DATA -
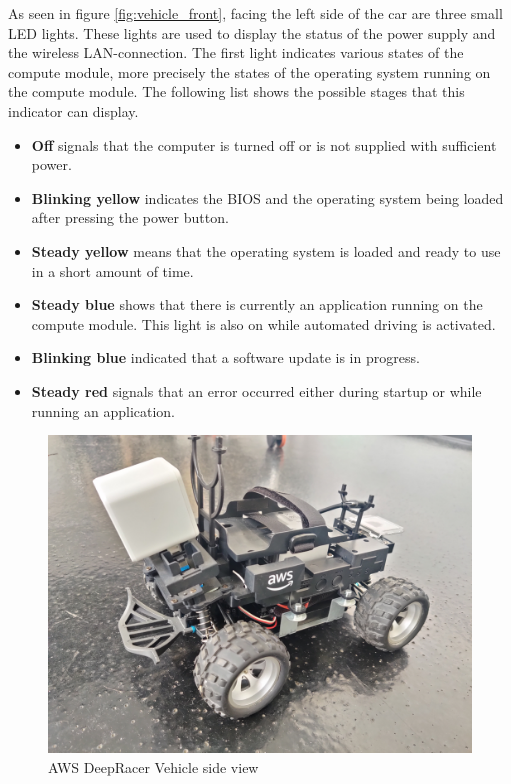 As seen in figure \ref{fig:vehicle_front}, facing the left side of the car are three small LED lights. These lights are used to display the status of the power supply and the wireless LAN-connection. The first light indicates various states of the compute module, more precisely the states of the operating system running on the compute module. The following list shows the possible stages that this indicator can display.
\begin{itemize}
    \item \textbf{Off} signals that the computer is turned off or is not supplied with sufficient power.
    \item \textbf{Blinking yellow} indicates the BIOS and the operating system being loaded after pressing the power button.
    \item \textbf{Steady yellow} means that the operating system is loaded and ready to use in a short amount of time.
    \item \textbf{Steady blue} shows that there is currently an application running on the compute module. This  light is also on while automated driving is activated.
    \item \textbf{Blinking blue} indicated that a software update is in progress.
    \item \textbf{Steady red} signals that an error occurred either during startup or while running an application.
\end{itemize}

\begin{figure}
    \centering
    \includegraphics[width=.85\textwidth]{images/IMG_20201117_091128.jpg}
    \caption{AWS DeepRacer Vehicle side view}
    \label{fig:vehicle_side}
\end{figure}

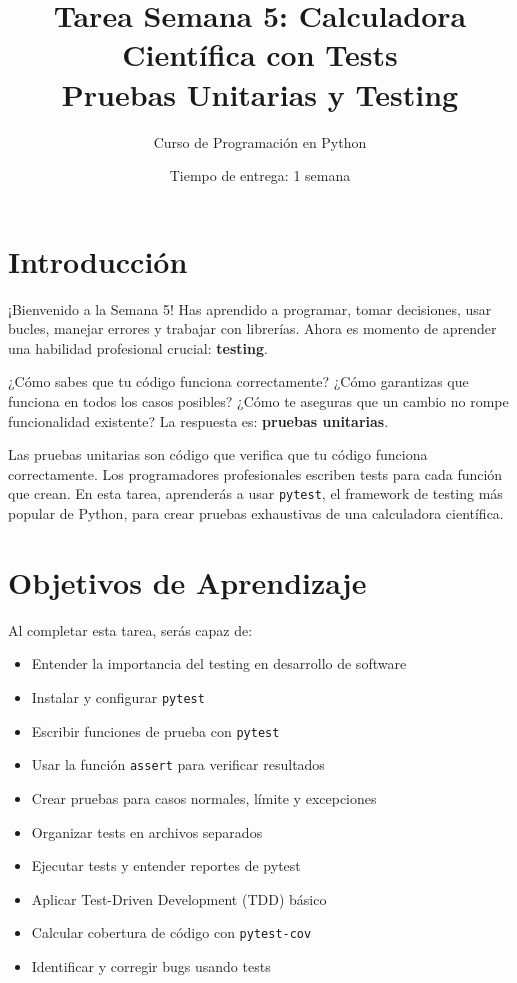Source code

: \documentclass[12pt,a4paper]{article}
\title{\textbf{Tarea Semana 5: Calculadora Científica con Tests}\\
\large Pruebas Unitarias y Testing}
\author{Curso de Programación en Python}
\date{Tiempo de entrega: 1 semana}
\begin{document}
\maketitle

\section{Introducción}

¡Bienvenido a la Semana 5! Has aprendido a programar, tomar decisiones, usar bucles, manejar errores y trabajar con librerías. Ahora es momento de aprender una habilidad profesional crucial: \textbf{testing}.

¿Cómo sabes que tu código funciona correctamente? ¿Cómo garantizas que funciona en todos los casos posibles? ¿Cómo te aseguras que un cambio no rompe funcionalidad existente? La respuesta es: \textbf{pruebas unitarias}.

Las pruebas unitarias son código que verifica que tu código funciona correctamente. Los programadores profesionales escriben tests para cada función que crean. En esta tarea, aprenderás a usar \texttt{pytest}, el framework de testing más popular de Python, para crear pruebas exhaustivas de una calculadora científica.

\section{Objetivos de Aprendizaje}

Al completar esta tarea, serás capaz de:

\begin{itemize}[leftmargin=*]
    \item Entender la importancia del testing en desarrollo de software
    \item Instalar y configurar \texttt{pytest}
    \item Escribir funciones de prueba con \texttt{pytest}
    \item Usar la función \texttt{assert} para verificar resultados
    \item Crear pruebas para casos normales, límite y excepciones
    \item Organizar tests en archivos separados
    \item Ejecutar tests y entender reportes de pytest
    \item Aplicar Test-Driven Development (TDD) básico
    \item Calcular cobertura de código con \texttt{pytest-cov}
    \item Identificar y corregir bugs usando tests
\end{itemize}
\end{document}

---

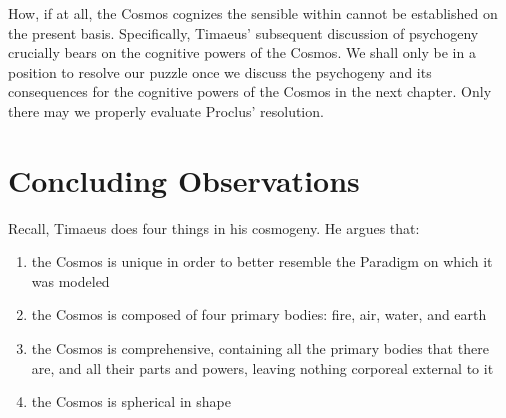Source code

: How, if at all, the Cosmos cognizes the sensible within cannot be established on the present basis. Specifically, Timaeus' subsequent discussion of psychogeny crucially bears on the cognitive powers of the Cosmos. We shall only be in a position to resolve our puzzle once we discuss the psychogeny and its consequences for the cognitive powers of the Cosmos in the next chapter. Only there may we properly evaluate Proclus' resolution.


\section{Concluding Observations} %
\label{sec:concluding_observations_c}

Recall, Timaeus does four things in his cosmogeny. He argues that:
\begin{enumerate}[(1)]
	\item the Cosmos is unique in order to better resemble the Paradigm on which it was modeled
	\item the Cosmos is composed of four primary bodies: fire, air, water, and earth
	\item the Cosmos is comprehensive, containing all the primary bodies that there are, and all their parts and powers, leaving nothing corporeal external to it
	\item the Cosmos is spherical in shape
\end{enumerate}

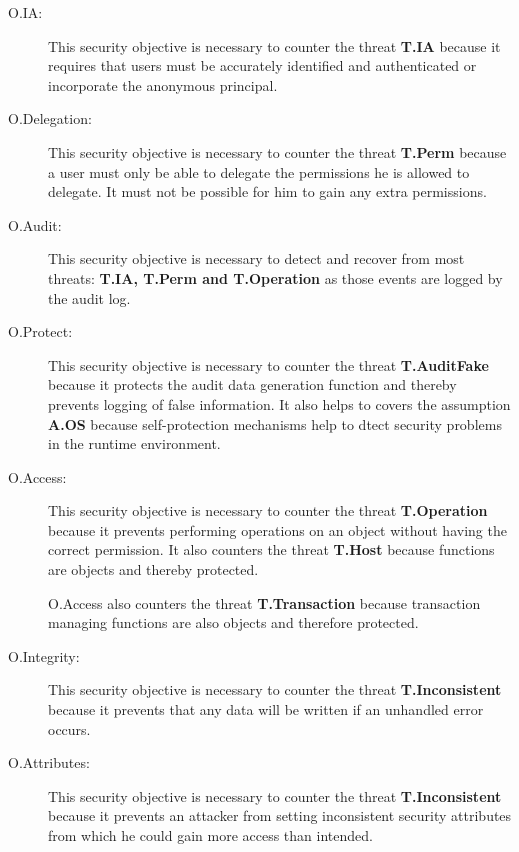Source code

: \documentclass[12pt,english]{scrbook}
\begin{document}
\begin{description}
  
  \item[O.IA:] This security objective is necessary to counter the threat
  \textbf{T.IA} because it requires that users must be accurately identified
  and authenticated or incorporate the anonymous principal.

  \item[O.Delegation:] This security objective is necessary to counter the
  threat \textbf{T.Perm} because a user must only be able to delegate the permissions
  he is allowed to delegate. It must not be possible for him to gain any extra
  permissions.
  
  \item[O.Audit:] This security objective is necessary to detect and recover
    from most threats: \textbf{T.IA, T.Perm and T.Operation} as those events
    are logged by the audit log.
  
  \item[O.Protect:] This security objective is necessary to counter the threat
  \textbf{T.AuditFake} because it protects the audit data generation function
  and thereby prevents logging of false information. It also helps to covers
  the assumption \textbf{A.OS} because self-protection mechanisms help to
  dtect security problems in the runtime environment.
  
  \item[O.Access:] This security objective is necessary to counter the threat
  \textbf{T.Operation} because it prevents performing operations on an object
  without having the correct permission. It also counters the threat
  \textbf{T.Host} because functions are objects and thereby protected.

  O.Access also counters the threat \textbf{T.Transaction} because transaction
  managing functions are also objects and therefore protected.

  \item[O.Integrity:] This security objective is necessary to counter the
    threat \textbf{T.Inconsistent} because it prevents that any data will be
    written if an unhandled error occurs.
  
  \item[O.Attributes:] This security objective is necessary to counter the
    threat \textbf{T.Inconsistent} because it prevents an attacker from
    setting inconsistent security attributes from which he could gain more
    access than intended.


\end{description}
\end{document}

ASSIGNMENT - Lines containing "objects" in the records above: how many are there? Give only the number.

SOLUTION TO THE EXERCISE - 2